> BRIEF:
Down to the last line, transcribe the records verbatim and exclude the images.
▬▬▬▬▬▬▬▬▬▬
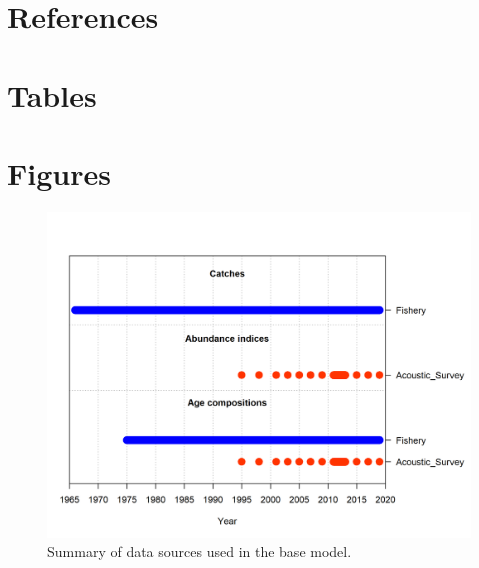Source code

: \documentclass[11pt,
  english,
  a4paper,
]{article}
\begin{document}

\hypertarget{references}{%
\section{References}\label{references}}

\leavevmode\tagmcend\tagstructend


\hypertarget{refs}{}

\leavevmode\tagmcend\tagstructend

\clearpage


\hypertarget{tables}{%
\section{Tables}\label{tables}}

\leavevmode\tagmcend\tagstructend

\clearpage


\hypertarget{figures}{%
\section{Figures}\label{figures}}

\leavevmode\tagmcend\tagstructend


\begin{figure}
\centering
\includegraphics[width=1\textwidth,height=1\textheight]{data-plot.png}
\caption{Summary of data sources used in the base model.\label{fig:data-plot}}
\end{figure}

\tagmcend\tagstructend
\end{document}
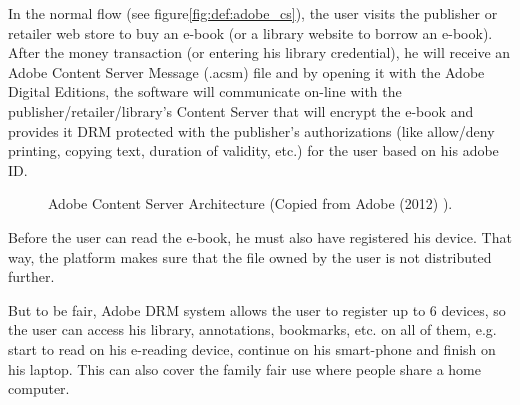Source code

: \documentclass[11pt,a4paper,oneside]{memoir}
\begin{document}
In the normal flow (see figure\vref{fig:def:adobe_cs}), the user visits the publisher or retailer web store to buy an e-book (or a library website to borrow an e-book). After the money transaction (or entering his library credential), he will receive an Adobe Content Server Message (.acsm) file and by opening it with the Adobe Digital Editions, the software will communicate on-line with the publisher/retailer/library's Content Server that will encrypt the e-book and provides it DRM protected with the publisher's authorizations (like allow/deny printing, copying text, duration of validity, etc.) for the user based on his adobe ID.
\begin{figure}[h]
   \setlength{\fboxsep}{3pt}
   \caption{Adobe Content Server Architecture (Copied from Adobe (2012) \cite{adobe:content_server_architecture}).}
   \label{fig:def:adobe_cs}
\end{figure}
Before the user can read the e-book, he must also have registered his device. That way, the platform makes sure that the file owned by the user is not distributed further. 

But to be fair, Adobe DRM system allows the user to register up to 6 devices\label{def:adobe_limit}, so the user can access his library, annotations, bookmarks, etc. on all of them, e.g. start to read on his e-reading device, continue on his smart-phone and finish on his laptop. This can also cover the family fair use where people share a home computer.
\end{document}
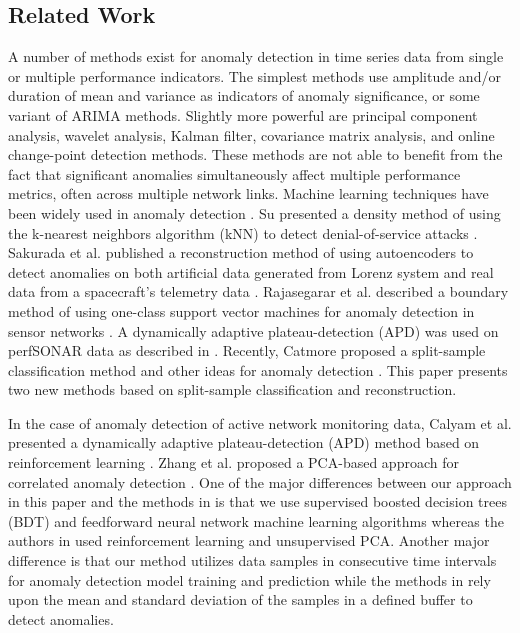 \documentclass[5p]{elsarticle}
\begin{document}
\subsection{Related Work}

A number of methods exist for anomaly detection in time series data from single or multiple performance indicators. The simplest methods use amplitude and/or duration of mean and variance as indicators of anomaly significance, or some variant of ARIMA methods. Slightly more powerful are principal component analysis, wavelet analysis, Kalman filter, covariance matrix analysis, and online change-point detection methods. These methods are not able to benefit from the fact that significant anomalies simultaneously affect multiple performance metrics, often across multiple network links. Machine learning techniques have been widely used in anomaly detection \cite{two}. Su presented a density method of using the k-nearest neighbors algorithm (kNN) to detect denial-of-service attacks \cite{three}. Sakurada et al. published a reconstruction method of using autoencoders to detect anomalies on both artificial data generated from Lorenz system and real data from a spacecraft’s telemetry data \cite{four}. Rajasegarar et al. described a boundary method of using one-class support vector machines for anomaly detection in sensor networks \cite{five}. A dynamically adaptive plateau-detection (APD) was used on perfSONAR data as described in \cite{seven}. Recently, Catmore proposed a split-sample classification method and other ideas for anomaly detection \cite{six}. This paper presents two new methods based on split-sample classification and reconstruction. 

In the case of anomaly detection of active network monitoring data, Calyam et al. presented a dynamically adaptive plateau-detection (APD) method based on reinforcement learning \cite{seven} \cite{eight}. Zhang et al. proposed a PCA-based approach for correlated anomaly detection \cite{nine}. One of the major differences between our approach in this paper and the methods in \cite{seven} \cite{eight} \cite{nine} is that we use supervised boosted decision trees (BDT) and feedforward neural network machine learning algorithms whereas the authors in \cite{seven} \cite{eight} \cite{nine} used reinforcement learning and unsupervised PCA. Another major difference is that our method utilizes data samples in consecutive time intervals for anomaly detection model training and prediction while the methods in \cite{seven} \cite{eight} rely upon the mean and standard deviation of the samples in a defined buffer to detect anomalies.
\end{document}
▬▬▬▬▬▬▬▬▬▬
> ANSWER TO THE PROBLEM:
Source code

: \documentclass[11pt,
  english,
  a4paper,
]{article}
\begin{document}

\hypertarget{references}{%
\section{References}\label{references}}

\leavevmode\tagmcend\tagstructend


\hypertarget{refs}{}

\leavevmode\tagmcend\tagstructend

\clearpage


\hypertarget{tables}{%
\section{Tables}\label{tables}}

\leavevmode\tagmcend\tagstructend

\clearpage


\hypertarget{figures}{%
\section{Figures}\label{figures}}

\leavevmode\tagmcend\tagstructend


\begin{figure}
\centering
\includegraphics[width=1\textwidth,height=1\textheight]{data-plot.png}
\caption{Summary of data sources used in the base model.\label{fig:data-plot}}
\end{figure}

\tagmcend\tagstructend
\end{document}
Source code

: \documentclass[11pt,a4paper,oneside]{memoir}
\begin{document}
In the normal flow (see figure\vref{fig:def:adobe_cs}), the user visits the publisher or retailer web store to buy an e-book (or a library website to borrow an e-book). After the money transaction (or entering his library credential), he will receive an Adobe Content Server Message (.acsm) file and by opening it with the Adobe Digital Editions, the software will communicate on-line with the publisher/retailer/library's Content Server that will encrypt the e-book and provides it DRM protected with the publisher's authorizations (like allow/deny printing, copying text, duration of validity, etc.) for the user based on his adobe ID.
\begin{figure}[h]
   \setlength{\fboxsep}{3pt}
   \caption{Adobe Content Server Architecture (Copied from Adobe (2012) \cite{adobe:content_server_architecture}).}
   \label{fig:def:adobe_cs}
\end{figure}
Before the user can read the e-book, he must also have registered his device. That way, the platform makes sure that the file owned by the user is not distributed further. 

But to be fair, Adobe DRM system allows the user to register up to 6 devices\label{def:adobe_limit}, so the user can access his library, annotations, bookmarks, etc. on all of them, e.g. start to read on his e-reading device, continue on his smart-phone and finish on his laptop. This can also cover the family fair use where people share a home computer.
\end{document}
 \documentclass[5p]{elsarticle}
\begin{document}
\subsection{Related Work}

A number of methods exist for anomaly detection in time series data from single or multiple performance indicators. The simplest methods use amplitude and/or duration of mean and variance as indicators of anomaly significance, or some variant of ARIMA methods. Slightly more powerful are principal component analysis, wavelet analysis, Kalman filter, covariance matrix analysis, and online change-point detection methods. These methods are not able to benefit from the fact that significant anomalies simultaneously affect multiple performance metrics, often across multiple network links. Machine learning techniques have been widely used in anomaly detection \cite{two}. Su presented a density method of using the k-nearest neighbors algorithm (kNN) to detect denial-of-service attacks \cite{three}. Sakurada et al. published a reconstruction method of using autoencoders to detect anomalies on both artificial data generated from Lorenz system and real data from a spacecraft’s telemetry data \cite{four}. Rajasegarar et al. described a boundary method of using one-class support vector machines for anomaly detection in sensor networks \cite{five}. A dynamically adaptive plateau-detection (APD) was used on perfSONAR data as described in \cite{seven}. Recently, Catmore proposed a split-sample classification method and other ideas for anomaly detection \cite{six}. This paper presents two new methods based on split-sample classification and reconstruction. 

In the case of anomaly detection of active network monitoring data, Calyam et al. presented a dynamically adaptive plateau-detection (APD) method based on reinforcement learning \cite{seven} \cite{eight}. Zhang et al. proposed a PCA-based approach for correlated anomaly detection \cite{nine}. One of the major differences between our approach in this paper and the methods in \cite{seven} \cite{eight} \cite{nine} is that we use supervised boosted decision trees (BDT) and feedforward neural network machine learning algorithms whereas the authors in \cite{seven} \cite{eight} \cite{nine} used reinforcement learning and unsupervised PCA. Another major difference is that our method utilizes data samples in consecutive time intervals for anomaly detection model training and prediction while the methods in \cite{seven} \cite{eight} rely upon the mean and standard deviation of the samples in a defined buffer to detect anomalies.
\end{document}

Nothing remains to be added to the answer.